Chapitre 7
Angélique avait décidé de reprendre le pourpoint de Joffrey à Ambroisine. Elle guetta le départ de son ennemie pour la messe.
Elle vit toute une compagnie, la « Bienfaitrice » en tête, se diriger vers le promontoire où la cloche de la petite chapelle appelait les fidèles.
Ici à Tidmagouche, la duchesse paraissait tenir sa cour à l'instar d'une reine. Arrivée la première, elle s'était solidement implantée. Angélique aurait du mal à la détrôner. Il lui fallait non seulement ses filles, son secrétaire, Job Simon, pour l'escorter, mais encore ses admirateurs et soupirants au grand complet. Nicolas Parys était là ainsi que quelques-uns de ses hôtes la veille, y compris le capitaine du morutier, bon nombre des pêcheurs bretons et naturellement Villedavray, très détendu, faisant des ronds de jambe, et suivant le sentier sablonneux avec autant de grâce et d'apprêt qu'une allée de Versailles.
Dès que le cortège eut disparu au tournant du bois, Angélique se précipita dans la demeure d'Ambroisine. Elle se saisit du pourpoint de Joffrey et le serra sur son cœur. Puis elle regarda autour d'elle.

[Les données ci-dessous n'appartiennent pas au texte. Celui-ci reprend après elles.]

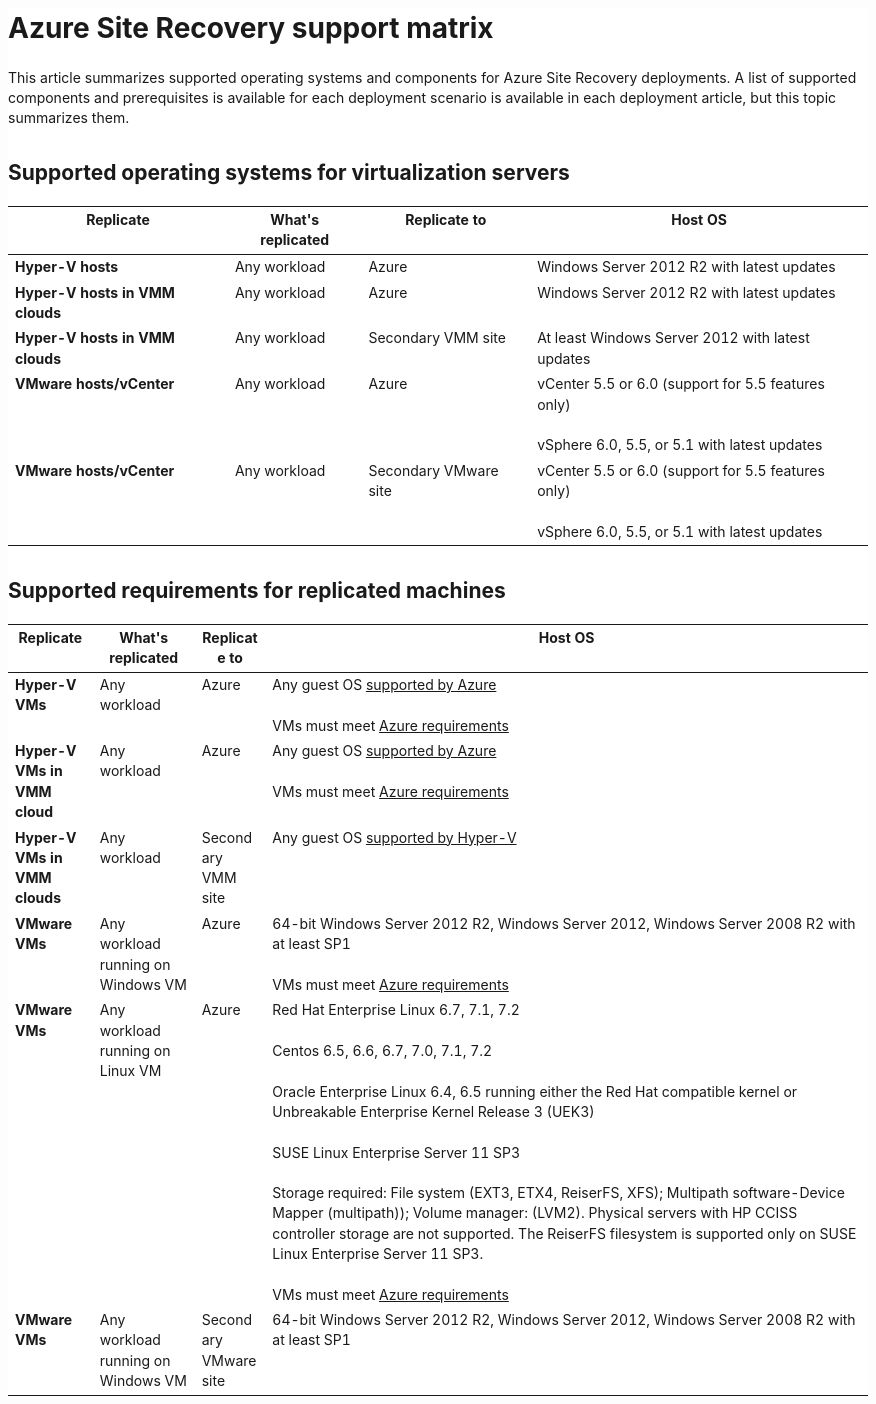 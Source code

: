 <properties
	pageTitle="Azure Site Recovery support matrix | Microsoft Azure"
	description="Summarizes the supported operating systems and components for Azure Site Recovery"
	services="site-recovery"
	documentationCenter=""
	authors="rayne-wiselman"
	manager="jwhit"
	editor=""/>

<tags
	ms.service="site-recovery"
	ms.devlang="na"
	ms.topic="article"
	ms.tgt_pltfrm="na"
	ms.workload="storage-backup-recovery"
	ms.date="09/07/2016"
	ms.author="raynew"/>

# Azure Site Recovery support matrix

This article summarizes supported operating systems and components for Azure Site Recovery deployments. A list of supported components and prerequisites is available for each deployment scenario is available in each deployment article, but this topic summarizes them.

## Supported operating systems for virtualization servers


**Replicate** | **What's replicated** | **Replicate to** | **Host OS**
---|---|---|--- 
**Hyper-V hosts** | Any workload | Azure | Windows Server 2012 R2 with latest updates
**Hyper-V hosts in VMM clouds** | Any workload | Azure | Windows Server 2012 R2 with latest updates
**Hyper-V hosts in VMM clouds** | Any workload | Secondary VMM site | At least Windows Server 2012 with latest updates
**VMware hosts/vCenter** | Any workload | Azure | vCenter 5.5 or 6.0 (support for 5.5 features only) <br/><br/> vSphere 6.0, 5.5, or 5.1 with latest updates
**VMware hosts/vCenter** | Any workload | Secondary VMware site | vCenter 5.5 or 6.0 (support for 5.5 features only) <br/><br/> vSphere 6.0, 5.5, or 5.1 with latest updates

## Supported requirements for replicated machines

**Replicate** | **What's replicated** | **Replicate to** | **Host OS**
---|---|---|--- 
**Hyper-V VMs** | Any workload | Azure | Any guest OS [supported by Azure](https://technet.microsoft.com/library/cc794868.aspx)<br/><br/> VMs must meet [Azure requirements](site-recovery-best-practices.md#azure-virtual-machine-requirements)
**Hyper-V VMs in VMM cloud** | Any workload | Azure | Any guest OS [supported by Azure](https://technet.microsoft.com/library/cc794868.aspx)<br/><br/> VMs must meet [Azure requirements](site-recovery-best-practices.md#azure-virtual-machine-requirements)
**Hyper-V VMs in VMM clouds** | Any workload | Secondary VMM site | Any guest OS [supported by Hyper-V](https://technet.microsoft.com/library/mt126277.aspx)
**VMware VMs** | Any workload running on Windows VM | Azure | 64-bit Windows Server 2012 R2, Windows Server 2012, Windows Server 2008 R2 with at least SP1<br/><br/> VMs must meet [Azure requirements](site-recovery-best-practices.md#azure-virtual-machine-requirements)
**VMware VMs** | Any workload running on Linux VM | Azure | Red Hat Enterprise Linux 6.7, 7.1, 7.2 <br/><br/> Centos 6.5, 6.6, 6.7, 7.0, 7.1, 7.2 <br/><br/> Oracle Enterprise Linux 6.4, 6.5 running either the Red Hat compatible kernel or Unbreakable Enterprise Kernel Release 3 (UEK3) <br/><br/> SUSE Linux Enterprise Server 11 SP3 <br/><br/> Storage required: File system (EXT3, ETX4, ReiserFS, XFS); Multipath software-Device Mapper (multipath)); Volume manager: (LVM2). Physical servers with HP CCISS controller storage are not supported. The ReiserFS filesystem is supported only on SUSE Linux Enterprise Server 11 SP3.<br/><br/> VMs must meet [Azure requirements](site-recovery-best-practices.md#azure-virtual-machine-requirements)
**VMware VMs** | Any workload running on Windows VM | Secondary VMware site | 64-bit Windows Server 2012 R2, Windows Server 2012, Windows Server 2008 R2 with at least SP1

L'idée lui vint de profiter de cet instant pour essayer d'en savoir plus long sur son ennemie. Elle commença d'ouvrir les coffres, les sacs, les tiroirs des meubles.
Elle retournait des étoffes, des lingeries. Il en émanait ce parfum envoûtant qui avait frappé Angélique dès l'instant où la duchesse avait mis les pieds sur la plage.
Instant étrange, hors du temps, sans dimension. Elle frissonnait en y songeant. Quelle en était la signification invisible ?
D'où tenait-elle toutes ces robes, cette naufragée ?... Les coffres étaient pleins. Présents de ses admirateurs, de Joffrey ?... Une brusque douleur la tenailla. Mais elle s'interdit de penser plus loin.
Elle continua ses investigations, mais ne retint rien qui pût l'éclairer. Tout à coup, de la poche d'une robe, un pli tomba. C'était une lettre de plusieurs feuillets. Angélique la ramassant la reconnut au premier coup d'œil : c'était la lettre du père de Vernon.